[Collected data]

'''

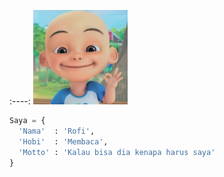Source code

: :----:
<img src="https://github.com/rofid0ank/rofid0ank/blob/main/gambar/63581a1b25457536e4ff47941def2116.jpg" alt="gambar" width="30%">

```python
Saya = {
  'Nama'  : 'Rofi',
  'Hobi'  : 'Membaca',
  'Motto' : 'Kalau bisa dia kenapa harus saya'
}
```
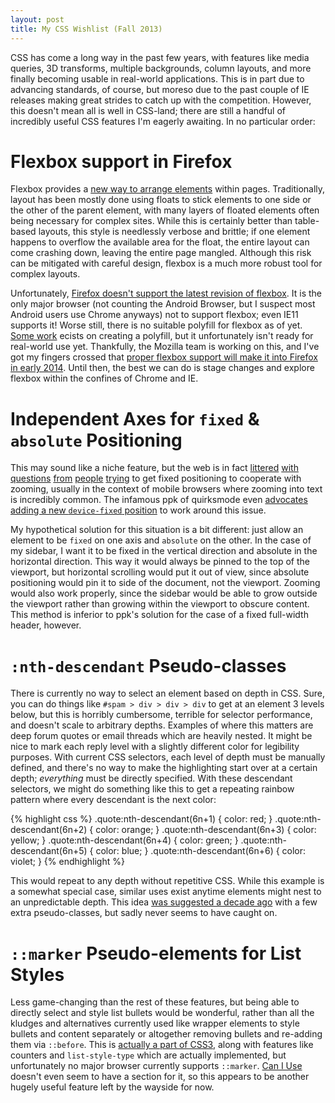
 ```yaml
---
layout: post
title: My CSS Wishlist (Fall 2013)
---
```


CSS has come a long way in the past few years, with features like media queries, 3D transforms, multiple backgrounds, column layouts, and more finally becoming usable in real-world applications. This is in part due to advancing standards, of course, but moreso due to the past couple of IE releases making great strides to catch up with the competition. However, this doesn't mean all is well in CSS-land; there are still a handful of incredibly useful CSS features I'm eagerly awaiting. In no particular order:


Flexbox support in Firefox
==========================

Flexbox provides a [new way to arrange elements](http://www.adobe.com/devnet/html5/articles/working-with-flexbox-the-new-spec.html) within pages. Traditionally, layout has been mostly done using floats to stick elements to one side or the other of the parent element, with many layers of floated elements often being necessary for complex sites. While this is certainly better than table-based layouts, this style is needlessly verbose and brittle; if one element happens to overflow the available area for the float, the entire layout can come crashing down, leaving the entire page mangled. Although this risk can be mitigated with careful design, flexbox is a much more robust tool for complex layouts.

Unfortunately, [Firefox doesn't support the latest revision of flexbox](http://caniuse.com/#search=flexbox). It is the only major browser (not counting the Android Browser, but I suspect most Android users use Chrome anyways) not to support flexbox; even IE11 supports it! Worse still, there is no suitable polyfill for flexbox as of yet. [Some work](https://github.com/doctyper/reflexie/tree/develop) ecists on creating a polyfill, but it unfortunately isn't ready for real-world use yet. Thankfully, the Mozilla team is working on this, and I've got my fingers crossed that [proper flexbox support will make it into Firefox in early 2014](https://bugzilla.mozilla.org/show_bug.cgi?id=702508#c47). Until then, the best we can do is stage changes and explore flexbox within the confines of Chrome and IE.


Independent Axes for `fixed` & `absolute` Positioning
=====================================================

This may sound like a niche feature, but the web is in fact [littered](http://www.killersites.com/community/index.php?/topic/7858-fixed-element-messing-everything-up-when-you-zoom-on-a-mobile-device/) [with](http://stackoverflow.com/questions/13886763/disable-zoom-on-a-div-but-allow-zoom-on-the-page-an-alternate-div) [questions](http://stackoverflow.com/questions/11850237/ios-prevent-position-fixed-element-from-zooming) [from](http://stackoverflow.com/questions/15233076/prevent-that-a-fixed-element-resizes-when-zooming-on-touchscreen) [people](http://bradfrostweb.com/blog/mobile/fixed-position/) [trying](http://dbushell.com/2013/09/10/css-fixed-positioning-and-mobile-zoom/) to get fixed positioning to cooperate with zooming, usually in the context of mobile browsers where zooming into text is incredibly common. The infamous ppk of quirksmode even [advocates adding a new `device-fixed` position](http://www.quirksmode.org/blog/archives/2010/12/the_fifth_posit.html) to work around this issue.

My hypothetical solution for this situation is a bit different: just allow an element to be `fixed` on one axis and `absolute` on the other. In the case of my sidebar, I want it to be fixed in the vertical direction and absolute in the horizontal direction. This way it would always be pinned to the top of the viewport, but horizontal scrolling would put it out of view, since absolute positioning would pin it to side of the document, not the viewport. Zooming would also work properly, since the sidebar would be able to grow outside the viewport rather than growing within the viewport to obscure content. This method is inferior to ppk's solution for the case of a fixed full-width header, however.


`:nth-descendant` Pseudo-classes
================================

There is currently no way to select an element based on depth in CSS. Sure, you can do things like `#spam > div > div > div` to get at an element 3 levels below, but this is horribly cumbersome, terrible for selector performance, and doesn't scale to arbitrary depths. Examples of where this matters are deep forum quotes or email threads which are heavily nested. It might be nice to mark each reply level with a slightly different color for legibility purposes. With current CSS selectors, each level of depth must be manually defined, and there's no way to make the highlighting start over at a certain depth; *everything* must be directly specified. With these descendant selectors, we might do something like this to get a repeating rainbow pattern where every descendant is the next color:

{% highlight css %}
.quote:nth-descendant(6n+1) { color: red; }
.quote:nth-descendant(6n+2) { color: orange; }
.quote:nth-descendant(6n+3) { color: yellow; }
.quote:nth-descendant(6n+4) { color: green; }
.quote:nth-descendant(6n+5) { color: blue; }
.quote:nth-descendant(6n+6) { color: violet; }
{% endhighlight %}

This would repeat to any depth without repetitive CSS. While this example is a somewhat special case, similar uses exist anytime elements might nest to an unpredictable depth. This idea [was suggested a decade ago](http://lists.w3.org/Archives/Public/www-style/2003Dec/0034.html) with a few extra pseudo-classes, but sadly never seems to have caught on.


`::marker` Pseudo-elements for List Styles
========================================

Less game-changing than the rest of these features, but being able to directly select and style list bullets would be wonderful, rather than all the kludges and alternatives currently used like wrapper elements to style bullets and content separately or altogether removing bullets and re-adding them via `::before`. This is [actually a part of CSS3](http://www.w3.org/TR/css3-lists/#marker-pseudoelement), along with features like counters and `list-style-type` which are actually implemented, but unfortunately no major browser currently supports `::marker`. [Can I Use](http://caniuse.com/) doesn't even seem to have a section for it, so this appears to be another hugely useful feature left by the wayside for now.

'''

Write the number of data lines with "still", nothing else.

2